麦芽は、糖化の際に粉砕して「グリスト」と呼ばれる粉砕麦芽になり、温水と混ぜられます。この麦芽の粉砕条件によってグリストの細かさが異なり、糖化液のろ過の際に大きく影響します。

醗酵
醗酵デンプンの糖化によってできた糖化液に酵母を加えると、液体中の糖がアルコールと炭酸ガスに変わります。イースト菌の作用によって糖分をアルコールと炭酸ガスに分解して、アルコール度数8%程度のビールのような醸造酒ができます。この匂いは嗅ぎなれたビールのものとは似つかない強烈なもので、深く吸い込むと息が出来なくなってしまうほどの刺激臭があります。
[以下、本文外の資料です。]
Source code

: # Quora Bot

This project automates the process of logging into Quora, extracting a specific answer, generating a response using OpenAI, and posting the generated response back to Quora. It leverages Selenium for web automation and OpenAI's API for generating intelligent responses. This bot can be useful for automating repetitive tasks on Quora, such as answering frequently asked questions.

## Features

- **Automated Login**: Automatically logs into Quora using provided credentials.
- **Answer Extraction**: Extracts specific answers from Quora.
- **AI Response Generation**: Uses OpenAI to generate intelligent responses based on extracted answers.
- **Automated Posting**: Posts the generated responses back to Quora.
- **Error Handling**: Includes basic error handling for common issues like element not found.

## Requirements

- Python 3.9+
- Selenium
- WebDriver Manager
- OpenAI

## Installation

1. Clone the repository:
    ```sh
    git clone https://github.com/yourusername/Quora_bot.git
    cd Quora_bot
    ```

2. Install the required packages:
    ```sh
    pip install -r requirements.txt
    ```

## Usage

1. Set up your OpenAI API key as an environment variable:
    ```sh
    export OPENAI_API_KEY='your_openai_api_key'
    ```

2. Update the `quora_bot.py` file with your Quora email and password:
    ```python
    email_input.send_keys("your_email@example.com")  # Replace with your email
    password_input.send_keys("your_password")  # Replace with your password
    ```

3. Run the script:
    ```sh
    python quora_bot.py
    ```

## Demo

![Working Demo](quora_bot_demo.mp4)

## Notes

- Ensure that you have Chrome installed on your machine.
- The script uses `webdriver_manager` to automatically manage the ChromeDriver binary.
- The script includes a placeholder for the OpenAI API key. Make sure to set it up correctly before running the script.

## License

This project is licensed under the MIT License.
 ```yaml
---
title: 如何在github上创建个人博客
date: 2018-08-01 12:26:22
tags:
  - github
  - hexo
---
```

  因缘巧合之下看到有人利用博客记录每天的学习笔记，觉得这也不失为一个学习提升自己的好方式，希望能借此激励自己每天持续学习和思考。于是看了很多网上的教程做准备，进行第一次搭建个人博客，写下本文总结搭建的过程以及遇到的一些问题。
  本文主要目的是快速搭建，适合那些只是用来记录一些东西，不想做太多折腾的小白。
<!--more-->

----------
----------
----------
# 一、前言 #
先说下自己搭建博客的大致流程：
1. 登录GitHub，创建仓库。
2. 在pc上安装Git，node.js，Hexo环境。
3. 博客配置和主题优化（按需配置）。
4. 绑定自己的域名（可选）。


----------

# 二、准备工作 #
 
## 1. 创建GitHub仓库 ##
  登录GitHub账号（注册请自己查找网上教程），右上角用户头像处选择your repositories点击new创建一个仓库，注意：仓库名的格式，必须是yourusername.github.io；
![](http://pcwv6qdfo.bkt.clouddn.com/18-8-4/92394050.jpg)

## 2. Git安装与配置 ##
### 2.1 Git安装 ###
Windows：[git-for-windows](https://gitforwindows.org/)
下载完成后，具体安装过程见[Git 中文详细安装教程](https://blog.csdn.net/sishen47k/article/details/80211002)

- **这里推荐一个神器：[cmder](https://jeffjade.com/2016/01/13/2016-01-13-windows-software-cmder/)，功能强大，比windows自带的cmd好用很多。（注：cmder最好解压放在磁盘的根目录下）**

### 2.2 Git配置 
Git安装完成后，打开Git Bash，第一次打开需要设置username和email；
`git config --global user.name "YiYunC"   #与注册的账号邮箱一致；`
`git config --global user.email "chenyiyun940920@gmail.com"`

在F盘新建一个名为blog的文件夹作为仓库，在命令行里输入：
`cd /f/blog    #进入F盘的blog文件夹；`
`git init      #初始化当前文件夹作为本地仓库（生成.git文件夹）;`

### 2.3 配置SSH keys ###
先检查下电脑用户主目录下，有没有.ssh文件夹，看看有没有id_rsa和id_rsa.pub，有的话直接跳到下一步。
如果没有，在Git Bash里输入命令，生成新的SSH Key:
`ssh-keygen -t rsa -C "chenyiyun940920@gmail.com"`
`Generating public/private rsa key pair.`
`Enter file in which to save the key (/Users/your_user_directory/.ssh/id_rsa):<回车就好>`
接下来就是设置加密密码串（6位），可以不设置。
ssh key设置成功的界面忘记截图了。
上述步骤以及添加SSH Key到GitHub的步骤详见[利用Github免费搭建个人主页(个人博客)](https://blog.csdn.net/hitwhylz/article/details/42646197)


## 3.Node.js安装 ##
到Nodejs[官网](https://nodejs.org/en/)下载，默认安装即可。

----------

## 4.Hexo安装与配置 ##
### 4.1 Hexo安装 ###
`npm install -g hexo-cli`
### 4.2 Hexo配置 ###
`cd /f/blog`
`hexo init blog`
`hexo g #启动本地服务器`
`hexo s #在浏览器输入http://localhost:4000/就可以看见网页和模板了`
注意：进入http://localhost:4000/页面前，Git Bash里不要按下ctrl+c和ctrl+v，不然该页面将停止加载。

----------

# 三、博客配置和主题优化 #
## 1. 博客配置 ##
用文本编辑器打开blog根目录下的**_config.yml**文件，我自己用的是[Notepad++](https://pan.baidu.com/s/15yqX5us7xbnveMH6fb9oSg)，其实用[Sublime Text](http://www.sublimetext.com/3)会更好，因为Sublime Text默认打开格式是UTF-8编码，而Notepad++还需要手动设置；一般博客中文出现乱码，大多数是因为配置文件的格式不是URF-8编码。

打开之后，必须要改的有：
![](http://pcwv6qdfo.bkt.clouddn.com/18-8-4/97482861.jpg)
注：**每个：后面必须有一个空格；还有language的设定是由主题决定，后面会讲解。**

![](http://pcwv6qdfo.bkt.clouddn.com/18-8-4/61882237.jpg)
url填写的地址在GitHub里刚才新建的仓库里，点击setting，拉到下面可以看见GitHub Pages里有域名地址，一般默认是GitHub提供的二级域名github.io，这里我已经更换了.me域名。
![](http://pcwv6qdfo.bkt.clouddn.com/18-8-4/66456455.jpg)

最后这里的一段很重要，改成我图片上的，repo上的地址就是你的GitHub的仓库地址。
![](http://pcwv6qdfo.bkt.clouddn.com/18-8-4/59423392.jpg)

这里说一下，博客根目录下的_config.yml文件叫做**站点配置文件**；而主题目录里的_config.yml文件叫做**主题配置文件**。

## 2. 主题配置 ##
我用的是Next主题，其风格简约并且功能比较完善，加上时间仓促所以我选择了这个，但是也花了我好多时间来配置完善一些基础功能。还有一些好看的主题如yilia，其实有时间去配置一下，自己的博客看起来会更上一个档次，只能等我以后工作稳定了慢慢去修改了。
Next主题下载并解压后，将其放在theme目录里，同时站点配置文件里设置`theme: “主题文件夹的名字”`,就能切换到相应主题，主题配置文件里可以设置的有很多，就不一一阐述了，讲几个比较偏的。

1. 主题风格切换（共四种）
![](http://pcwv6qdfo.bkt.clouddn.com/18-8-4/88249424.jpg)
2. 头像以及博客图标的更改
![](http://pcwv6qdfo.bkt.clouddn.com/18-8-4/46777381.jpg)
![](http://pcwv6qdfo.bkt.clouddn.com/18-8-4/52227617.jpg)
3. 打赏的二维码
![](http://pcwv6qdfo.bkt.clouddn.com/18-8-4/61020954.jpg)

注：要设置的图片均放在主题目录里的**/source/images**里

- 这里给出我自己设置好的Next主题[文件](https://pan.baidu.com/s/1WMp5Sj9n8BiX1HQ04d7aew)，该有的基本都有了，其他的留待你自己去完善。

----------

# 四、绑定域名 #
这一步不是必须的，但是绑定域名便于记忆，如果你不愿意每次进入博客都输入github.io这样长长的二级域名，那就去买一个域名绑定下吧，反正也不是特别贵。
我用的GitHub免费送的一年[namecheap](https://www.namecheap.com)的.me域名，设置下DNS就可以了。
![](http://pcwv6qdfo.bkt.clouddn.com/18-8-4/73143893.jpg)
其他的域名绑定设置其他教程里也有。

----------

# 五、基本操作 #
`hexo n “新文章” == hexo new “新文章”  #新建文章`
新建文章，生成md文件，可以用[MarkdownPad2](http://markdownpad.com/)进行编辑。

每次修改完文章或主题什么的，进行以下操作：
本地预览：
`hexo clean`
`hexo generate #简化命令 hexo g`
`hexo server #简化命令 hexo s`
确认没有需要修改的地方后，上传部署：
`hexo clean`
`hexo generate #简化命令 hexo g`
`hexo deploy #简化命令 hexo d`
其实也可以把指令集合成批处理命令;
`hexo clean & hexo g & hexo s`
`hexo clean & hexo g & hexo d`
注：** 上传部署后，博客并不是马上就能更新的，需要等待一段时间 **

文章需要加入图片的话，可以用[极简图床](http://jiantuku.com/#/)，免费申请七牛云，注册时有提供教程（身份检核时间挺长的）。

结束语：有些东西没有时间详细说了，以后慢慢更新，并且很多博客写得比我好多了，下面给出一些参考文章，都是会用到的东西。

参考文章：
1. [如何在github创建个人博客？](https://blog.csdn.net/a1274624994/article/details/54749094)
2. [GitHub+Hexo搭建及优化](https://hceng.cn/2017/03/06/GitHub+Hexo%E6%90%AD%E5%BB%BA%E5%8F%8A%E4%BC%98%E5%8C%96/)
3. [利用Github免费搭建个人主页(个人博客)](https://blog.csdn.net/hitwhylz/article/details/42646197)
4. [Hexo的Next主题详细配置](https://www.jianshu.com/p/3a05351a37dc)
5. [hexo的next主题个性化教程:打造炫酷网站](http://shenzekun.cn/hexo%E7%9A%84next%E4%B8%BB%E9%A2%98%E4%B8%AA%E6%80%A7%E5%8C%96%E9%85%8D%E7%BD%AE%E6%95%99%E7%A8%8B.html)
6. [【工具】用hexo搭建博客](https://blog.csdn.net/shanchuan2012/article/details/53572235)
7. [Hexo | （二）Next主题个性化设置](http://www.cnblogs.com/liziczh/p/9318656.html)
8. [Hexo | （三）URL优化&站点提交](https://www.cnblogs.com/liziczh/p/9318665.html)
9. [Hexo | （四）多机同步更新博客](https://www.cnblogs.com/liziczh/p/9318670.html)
ここで得られたものをウォッシュと呼びます。

蒸溜
蒸溜醗酵によってできたアルコールを含んだ醗酵液を蒸溜して、アルコール分を濃縮します。
蒸溜には大きく分けて、単式蒸溜と連続式蒸溜の二通りの方法があります。この蒸溜の違いによって、ウイスキーのタイプが変わってきます。また、単式蒸溜(ポット・スチル:Pot still)にもいろいろと形状があり、その還流によって風味が変わります。

樽貯蔵
樽貯蔵蒸溜液は樽に詰められて、貯蔵庫で熟成に入ります。蒸溜液が歳月を経て、無色透明から琥珀色に変化していくこの工程を熟成といいます。
その昔、貯蔵容器、運搬容器として使われはじめた木の樽が、いまではウイスキーを熟成させるために必要不可欠になりました。
代表的な樽材としてはホワイトオークが知られていますが、シェリー酒の空樽が使われることもあります。新樽を使う場合、ウイスキーの刺激臭を吸収するために、普通内側を火で焼きます。この焼き具合が、ウイスキーの熟成に微妙に影響します。
熟成には樽の材質や容積、貯蔵される際の庫内での場所、積み上げる段数、湿度や温度といった要素が複雑に影響し、樽から木材成分が溶け出したり、樽材を通して空気と接触することによっても蒸溜液のさまざまな成分が変化します。
こうした条件が微妙に絡み合って、ウイスキーらしい豊かな味わいと深い香りが生まれてきます。